1. You are provided with an agar plate containing Marchantia gemmae that have been growing in sterile media for about one week.
2. Inspect the gemmae in the sealed plate, using a compound microscope and low power (4x) objective. Identify key features on the gemmae: meristematic regions, central portion, rhizoids, oil cells (if present), air pores and chambers.
3. What are the main recognisable features (and possible functional domains) of the gemmae? Auxin has been long implicated in establishment of polarity and cell fate in higher plants. Cytokinins have been implicated in meristem maintenance and antagonism to auxin. How might you disrupt interactions across the young plantlets? Do you have any candidate roles for auxin and cytokinin? What might you look for, if you disrupt and re-plate gemmae? Can you probe the role of auxin and cytokinin in cell proliferation versus patterning and differentiation?
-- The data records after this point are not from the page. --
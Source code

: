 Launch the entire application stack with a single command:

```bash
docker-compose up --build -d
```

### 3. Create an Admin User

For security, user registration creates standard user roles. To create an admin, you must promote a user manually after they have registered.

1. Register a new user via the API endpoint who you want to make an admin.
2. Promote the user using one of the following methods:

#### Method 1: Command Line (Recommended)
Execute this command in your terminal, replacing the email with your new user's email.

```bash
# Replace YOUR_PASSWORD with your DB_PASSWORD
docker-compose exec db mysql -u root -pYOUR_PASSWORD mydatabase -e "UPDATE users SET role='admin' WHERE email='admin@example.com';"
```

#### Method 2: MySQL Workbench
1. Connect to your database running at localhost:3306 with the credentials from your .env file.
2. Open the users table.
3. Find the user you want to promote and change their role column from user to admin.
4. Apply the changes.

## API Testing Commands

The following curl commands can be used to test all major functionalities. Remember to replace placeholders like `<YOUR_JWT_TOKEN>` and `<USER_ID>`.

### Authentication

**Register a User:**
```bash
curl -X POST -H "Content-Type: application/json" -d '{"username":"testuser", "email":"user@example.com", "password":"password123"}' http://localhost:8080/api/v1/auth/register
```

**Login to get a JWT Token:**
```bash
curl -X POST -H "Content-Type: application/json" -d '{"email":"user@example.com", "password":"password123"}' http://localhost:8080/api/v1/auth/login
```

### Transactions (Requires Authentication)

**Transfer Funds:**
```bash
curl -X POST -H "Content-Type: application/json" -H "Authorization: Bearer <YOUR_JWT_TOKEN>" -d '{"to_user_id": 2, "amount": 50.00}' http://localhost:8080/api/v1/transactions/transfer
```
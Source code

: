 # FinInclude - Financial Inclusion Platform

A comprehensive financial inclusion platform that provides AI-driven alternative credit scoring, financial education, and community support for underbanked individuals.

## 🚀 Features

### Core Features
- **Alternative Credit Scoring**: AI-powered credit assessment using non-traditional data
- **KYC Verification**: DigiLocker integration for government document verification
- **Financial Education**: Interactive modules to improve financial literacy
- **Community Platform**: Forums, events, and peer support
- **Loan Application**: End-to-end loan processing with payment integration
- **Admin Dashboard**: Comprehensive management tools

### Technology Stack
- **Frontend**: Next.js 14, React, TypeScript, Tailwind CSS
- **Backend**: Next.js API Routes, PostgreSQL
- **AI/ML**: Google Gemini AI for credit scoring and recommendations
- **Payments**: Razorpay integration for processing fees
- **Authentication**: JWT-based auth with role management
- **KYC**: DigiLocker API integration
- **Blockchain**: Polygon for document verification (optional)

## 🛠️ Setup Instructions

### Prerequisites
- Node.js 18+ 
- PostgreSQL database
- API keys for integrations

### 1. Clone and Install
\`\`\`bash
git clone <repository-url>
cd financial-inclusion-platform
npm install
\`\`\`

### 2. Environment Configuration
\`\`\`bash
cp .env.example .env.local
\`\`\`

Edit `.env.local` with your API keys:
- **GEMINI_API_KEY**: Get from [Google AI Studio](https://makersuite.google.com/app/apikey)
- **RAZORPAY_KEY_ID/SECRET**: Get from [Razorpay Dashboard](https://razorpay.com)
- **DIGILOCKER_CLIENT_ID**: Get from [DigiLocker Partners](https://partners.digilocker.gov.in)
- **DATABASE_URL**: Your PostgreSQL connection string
4. The gemmae are maintained in sterile culture, so any manipulations, including transfer to new plates, should maintain sterility. We have provided a perspex “tent” that helps prevent contamination from airborne contaminants. Before use, swab down the inside surface with ethanol-soaked cotton wool. Sterile Petri dishes should only be opened under the tent covering. Forceps/tweezers can be cleaned similarly using an ethanol-soaked swab.
5. You have have been provided additional sterile agar plates containing the standard growth medium (0.5x Gamborg B5 with added vitamins in 1.2% w/v agar) - with a varied composition of added phytohormones. There are 2x control plates without any phytohormone additives, 1x +auxin, 1x +cytokinin, 1x +(auxin & cytokinin). In addition, you will have access to syringes loaded with phytohormone-laden lanolin. (These allow the placement of biocompatible beads of lanolin adjacent to plant material, that can act as artificial sources of phytohormone.
6. If you wish to weigh sterile plant material being transferred, measure the weight of the destination Petri dish before and after transfer. You can weigh the material directly in Week 2 after transfer to a plastic weigh boat, as there will no requirement to maintain sterility then.
7. Sketch out the design of your experiment - your demonstrators are there to help if needed.
8. Implement your plans. Note the state of the plant tissues, before they are left to grow for another week. (You may want to capture images on your phone). 9. Label your plant tissue culture plates. They will be incubated for a week at 22 degrees C, under continual light.